Goldman Sachs has poured cold water on the notion that the Australian property market will collapse, instead predicting a gradual cooling of home prices even as the Reserve Bank may make two more cuts to official interest rates.
Record-breaking growth in home prices in Sydney, and to a lesser extent Melbourne, have flamed concerns of a growing property bubble and the risks that a collapse in the market would present to the financial system and the economy.
Goldman Sachs researcher Matthew Ross said despite housing-leveraged equities on the stock market sending a strong signal that the property market could “roll over”, there was little chance of a dive in housing prices.
“While we have been highlighting these downside risks increasingly over the past year, we do not believe house prices are going to fall materially from here nor do we believe that activity in the housing market is going to fall away sharply,” Mr Ross said.
Sydney home prices are 42 per cent higher since their previous peak in 2010, while Melbourne houses are 18 per cent more expensive. The Australian Prudential Regulation Authority has sought to cool down the market by placing limits on investor lending and while jacking up capital requirements.

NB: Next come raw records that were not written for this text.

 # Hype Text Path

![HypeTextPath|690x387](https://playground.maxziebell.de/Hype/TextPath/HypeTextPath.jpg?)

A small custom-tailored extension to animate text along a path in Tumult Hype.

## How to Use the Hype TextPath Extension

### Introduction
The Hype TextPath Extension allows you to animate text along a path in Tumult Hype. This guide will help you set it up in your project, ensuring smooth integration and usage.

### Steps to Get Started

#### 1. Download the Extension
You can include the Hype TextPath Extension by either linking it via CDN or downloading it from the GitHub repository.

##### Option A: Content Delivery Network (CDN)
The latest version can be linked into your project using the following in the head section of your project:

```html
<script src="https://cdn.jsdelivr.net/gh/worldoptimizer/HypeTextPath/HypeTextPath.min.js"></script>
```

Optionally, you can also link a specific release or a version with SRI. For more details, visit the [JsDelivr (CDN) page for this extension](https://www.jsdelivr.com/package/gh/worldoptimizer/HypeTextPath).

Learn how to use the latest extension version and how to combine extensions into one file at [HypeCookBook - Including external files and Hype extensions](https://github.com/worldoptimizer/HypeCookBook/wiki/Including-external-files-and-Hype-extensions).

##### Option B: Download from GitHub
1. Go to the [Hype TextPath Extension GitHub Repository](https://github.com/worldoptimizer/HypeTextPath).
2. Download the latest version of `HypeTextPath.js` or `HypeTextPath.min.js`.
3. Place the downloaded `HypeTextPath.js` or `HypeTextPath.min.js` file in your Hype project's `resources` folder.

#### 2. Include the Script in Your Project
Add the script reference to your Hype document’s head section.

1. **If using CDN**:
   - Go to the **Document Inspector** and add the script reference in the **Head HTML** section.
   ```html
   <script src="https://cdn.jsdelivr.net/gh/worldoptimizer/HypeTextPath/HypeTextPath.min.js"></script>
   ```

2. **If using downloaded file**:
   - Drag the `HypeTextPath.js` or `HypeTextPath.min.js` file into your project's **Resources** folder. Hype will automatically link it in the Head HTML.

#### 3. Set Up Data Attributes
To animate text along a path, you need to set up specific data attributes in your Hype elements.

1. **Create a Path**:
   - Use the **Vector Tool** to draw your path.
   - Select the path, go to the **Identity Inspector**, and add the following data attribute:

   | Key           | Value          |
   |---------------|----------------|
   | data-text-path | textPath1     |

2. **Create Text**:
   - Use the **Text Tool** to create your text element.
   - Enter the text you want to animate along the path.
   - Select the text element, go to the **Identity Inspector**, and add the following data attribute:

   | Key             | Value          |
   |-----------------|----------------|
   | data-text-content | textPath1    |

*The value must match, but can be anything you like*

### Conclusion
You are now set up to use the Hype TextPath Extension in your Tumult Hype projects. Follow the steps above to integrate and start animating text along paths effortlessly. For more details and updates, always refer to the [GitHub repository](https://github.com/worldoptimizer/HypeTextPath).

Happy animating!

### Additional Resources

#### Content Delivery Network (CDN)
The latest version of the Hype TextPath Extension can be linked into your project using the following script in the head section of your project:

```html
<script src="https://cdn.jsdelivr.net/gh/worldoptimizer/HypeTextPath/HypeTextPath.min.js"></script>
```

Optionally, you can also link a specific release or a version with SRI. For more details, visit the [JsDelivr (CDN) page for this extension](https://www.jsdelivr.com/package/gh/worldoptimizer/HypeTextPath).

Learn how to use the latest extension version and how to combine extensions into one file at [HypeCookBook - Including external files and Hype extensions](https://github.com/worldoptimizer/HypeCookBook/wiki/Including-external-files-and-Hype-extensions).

APRA chairman Wayne Byers today said he wished the regulator had begun cracking down on the banks “a bit sooner”, revealing the extent of the regulator's concerns.
But falling auction clearance rates and declining house price growth are now prompting worries that the property bubble is set to burst.

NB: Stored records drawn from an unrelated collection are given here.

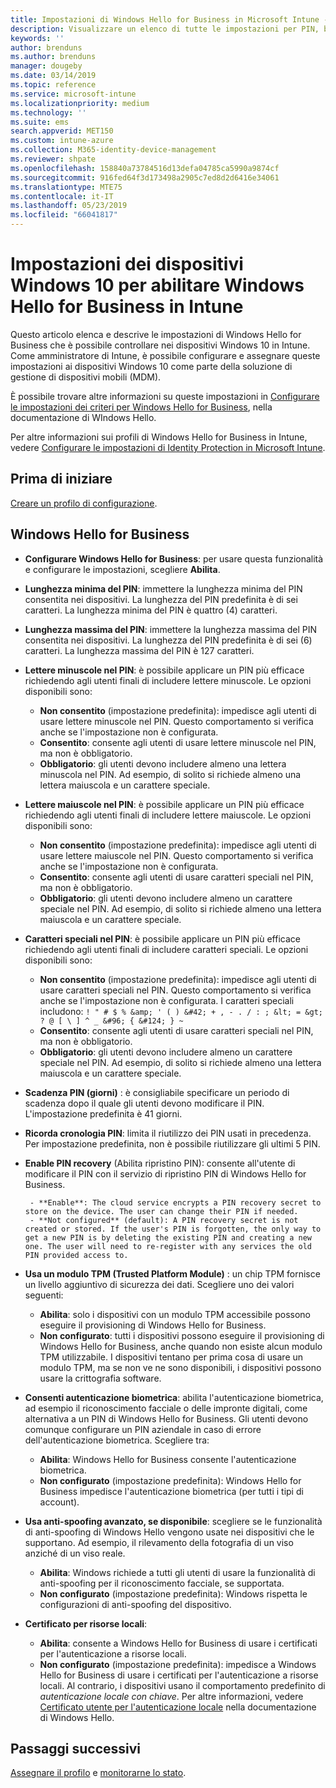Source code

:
 ```yaml
---
title: Impostazioni di Windows Hello for Business in Microsoft Intune - Azure | Microsoft Docs
description: Visualizzare un elenco di tutte le impostazioni per PIN, biometria e anti-spoofing in un profilo di protezione delle identità per usare e configurare Windows Hello for Business nei dispositivi Windows 10 in Microsoft Intune.
keywords: ''
author: brenduns
ms.author: brenduns
manager: dougeby
ms.date: 03/14/2019
ms.topic: reference
ms.service: microsoft-intune
ms.localizationpriority: medium
ms.technology: ''
ms.suite: ems
search.appverid: MET150
ms.custom: intune-azure
ms.collection: M365-identity-device-management
ms.reviewer: shpate
ms.openlocfilehash: 158840a73784516d13defa04785ca5990a9874cf
ms.sourcegitcommit: 916fed64f3d173498a2905c7ed8d2d6416e34061
ms.translationtype: MTE75
ms.contentlocale: it-IT
ms.lasthandoff: 05/23/2019
ms.locfileid: "66041817"
---
```

# <a name="windows-10-device-settings-to-enable-windows-hello-for-business-in-intune"></a>Impostazioni dei dispositivi Windows 10 per abilitare Windows Hello for Business in Intune

Questo articolo elenca e descrive le impostazioni di Windows Hello for Business che è possibile controllare nei dispositivi Windows 10 in Intune. Come amministratore di Intune, è possibile configurare e assegnare queste impostazioni ai dispositivi Windows 10 come parte della soluzione di gestione di dispositivi mobili (MDM). 

È possibile trovare altre informazioni su queste impostazioni in [Configurare le impostazioni dei criteri per Windows Hello for Business](https://docs.microsoft.com/windows/security/identity-protection/hello-for-business/hello-cert-trust-policy-settings), nella documentazione di WIndows Hello.


Per altre informazioni sui profili di Windows Hello for Business in Intune, vedere [Configurare le impostazioni di Identity Protection in Microsoft Intune](identity-protection-configure.md).

## <a name="before-you-begin"></a>Prima di iniziare

[Creare un profilo di configurazione](identity-protection-configure.md#create-the-device-profile).

## <a name="windows-hello-for-business"></a>Windows Hello for Business

- **Configurare Windows Hello for Business**: per usare questa funzionalità e configurare le impostazioni, scegliere **Abilita**.
- **Lunghezza minima del PIN**: immettere la lunghezza minima del PIN consentita nei dispositivi. La lunghezza del PIN predefinita è di sei caratteri. La lunghezza minima del PIN è quattro (4) caratteri.
- **Lunghezza massima del PIN**: immettere la lunghezza massima del PIN consentita nei dispositivi. La lunghezza del PIN predefinita è di sei (6) caratteri. La lunghezza massima del PIN è 127 caratteri.  
- **Lettere minuscole nel PIN**: è possibile applicare un PIN più efficace richiedendo agli utenti finali di includere lettere minuscole. Le opzioni disponibili sono:

  - **Non consentito** (impostazione predefinita): impedisce agli utenti di usare lettere minuscole nel PIN. Questo comportamento si verifica anche se l'impostazione non è configurata.
  - **Consentito**: consente agli utenti di usare lettere minuscole nel PIN, ma non è obbligatorio.
  - **Obbligatorio**: gli utenti devono includere almeno una lettera minuscola nel PIN. Ad esempio, di solito si richiede almeno una lettera maiuscola e un carattere speciale.

- **Lettere maiuscole nel PIN**: è possibile applicare un PIN più efficace richiedendo agli utenti finali di includere lettere maiuscole. Le opzioni disponibili sono:

  - **Non consentito** (impostazione predefinita): impedisce agli utenti di usare lettere maiuscole nel PIN. Questo comportamento si verifica anche se l'impostazione non è configurata.
  - **Consentito**: consente agli utenti di usare caratteri speciali nel PIN, ma non è obbligatorio.
  - **Obbligatorio**: gli utenti devono includere almeno un carattere speciale nel PIN. Ad esempio, di solito si richiede almeno una lettera maiuscola e un carattere speciale.

- **Caratteri speciali nel PIN**: è possibile applicare un PIN più efficace richiedendo agli utenti finali di includere caratteri speciali. Le opzioni disponibili sono:

  - **Non consentito** (impostazione predefinita): impedisce agli utenti di usare caratteri speciali nel PIN. Questo comportamento si verifica anche se l'impostazione non è configurata.
    I caratteri speciali includono: `! " # $ % &amp; ' ( ) &#42; + , - . / : ; &lt; = &gt; ? @ [ \ ] ^ _ &#96; { &#124; } ~`
  - **Consentito**: consente agli utenti di usare caratteri speciali nel PIN, ma non è obbligatorio.
  - **Obbligatorio**: gli utenti devono includere almeno un carattere speciale nel PIN. Ad esempio, di solito si richiede almeno una lettera maiuscola e un carattere speciale.

- **Scadenza PIN (giorni)** : è consigliabile specificare un periodo di scadenza dopo il quale gli utenti devono modificare il PIN. L'impostazione predefinita è 41 giorni.

- **Ricorda cronologia PIN**: limita il riutilizzo dei PIN usati in precedenza. Per impostazione predefinita, non è possibile riutilizzare gli ultimi 5 PIN.  
- **Enable PIN recovery** (Abilita ripristino PIN): consente all'utente di modificare il PIN con il servizio di ripristino PIN di Windows Hello for Business.

       - **Enable**: The cloud service encrypts a PIN recovery secret to store on the device. The user can change their PIN if needed.  
       - **Not configured** (default): A PIN recovery secret is not created or stored. If the user's PIN is forgotten, the only way to get a new PIN is by deleting the existing PIN and creating a new one. The user will need to re-register with any services the old PIN provided access to.  

- **Usa un modulo TPM (Trusted Platform Module)** : un chip TPM fornisce un livello aggiuntivo di sicurezza dei dati. Scegliere uno dei valori seguenti:  
  - **Abilita**: solo i dispositivi con un modulo TPM accessibile possono eseguire il provisioning di Windows Hello for Business.
  - **Non configurato**: tutti i dispositivi possono eseguire il provisioning di Windows Hello for Business, anche quando non esiste alcun modulo TPM utilizzabile. I dispositivi tentano per prima cosa di usare un modulo TPM, ma se non ve ne sono disponibili, i dispositivi possono usare la crittografia software.  

- **Consenti autenticazione biometrica**: abilita l'autenticazione biometrica, ad esempio il riconoscimento facciale o delle impronte digitali, come alternativa a un PIN di Windows Hello for Business. Gli utenti devono comunque configurare un PIN aziendale in caso di errore dell'autenticazione biometrica. Scegliere tra:

  - **Abilita**: Windows Hello for Business consente l'autenticazione biometrica.
  - **Non configurato** (impostazione predefinita): Windows Hello for Business impedisce l'autenticazione biometrica (per tutti i tipi di account).

- **Usa anti-spoofing avanzato, se disponibile**: scegliere se le funzionalità di anti-spoofing di Windows Hello vengono usate nei dispositivi che le supportano. Ad esempio, il rilevamento della fotografia di un viso anziché di un viso reale.

  - **Abilita**: Windows richiede a tutti gli utenti di usare la funzionalità di anti-spoofing per il riconoscimento facciale, se supportata.  
  - **Non configurato** (impostazione predefinita): Windows rispetta le configurazioni di anti-spoofing del dispositivo.

- **Certificato per risorse locali**: 

  - **Abilita**: consente a Windows Hello for Business di usare i certificati per l'autenticazione a risorse locali.
  - **Non configurato** (impostazione predefinita): impedisce a Windows Hello for Business di usare i certificati per l'autenticazione a risorse locali. Al contrario, i dispositivi usano il comportamento predefinito di *autenticazione locale con chiave*. Per altre informazioni, vedere [Certificato utente per l'autenticazione locale](https://docs.microsoft.com/windows/security/identity-protection/hello-for-business/hello-cert-trust-policy-settings#use-certificate-for-on-premises-authentication) nella documentazione di Windows Hello.  
## <a name="next-steps"></a>Passaggi successivi

[Assegnare il profilo](device-profile-assign.md) e [monitorarne lo stato](device-profile-monitor.md).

Fresh data from Domain today showed that after months of ultra-strong growth the median house price in Sydney rose 3.2 per cent over the three months to September - the lowest quarterly rate of growth recorded since March 2014.
Since February, stocks which are leveraged to Australian housing have fallen by an average of 17 per cent -- 12 per cent more than the average company in the top 100 local stocks, according to Goldman Sachs.
Mr Ross said the declines in stocks linked to property had been fuelled by house price growth cooling and auction rates falling, rising vacancy rates and record-low rental yields, and evidence that building approvals were peaking while new starts on housing construction were falling.
Meanwhile, he said macro-prudential tools to shore-up banking capital reserves were pushing up mortgage rates and dampening cheap credit supply, while the prospect of tighter Chinese capital controls could lead to problems in the settlement of the local apartment market.
But Mr Ross said the RBA may cut rates again in November and March, which would take the official cash rate to a record low of 1.5 per cent, which would help to stabilise the housing market while activity levels gradually cooled.
“Against this backdrop, the risk-return in housing exposed names is now looking more balanced, in our view,” Mr Ross said.
Credit Suisse analysts Damien Boey and Hasan Tevfik meanwhile argued that housing risks remained elevated.
“Equity investors should tread with caution around housing exposed stocks, where valuations are yet to reflect the rise in risk,” the analysts said.
Credit Suisse’s preferred measure of housing risk is currently elevated by historical standards, the analysts said, and was higher than the Australian VIX, which measures volatility -- or fear -- on the local stockmarket.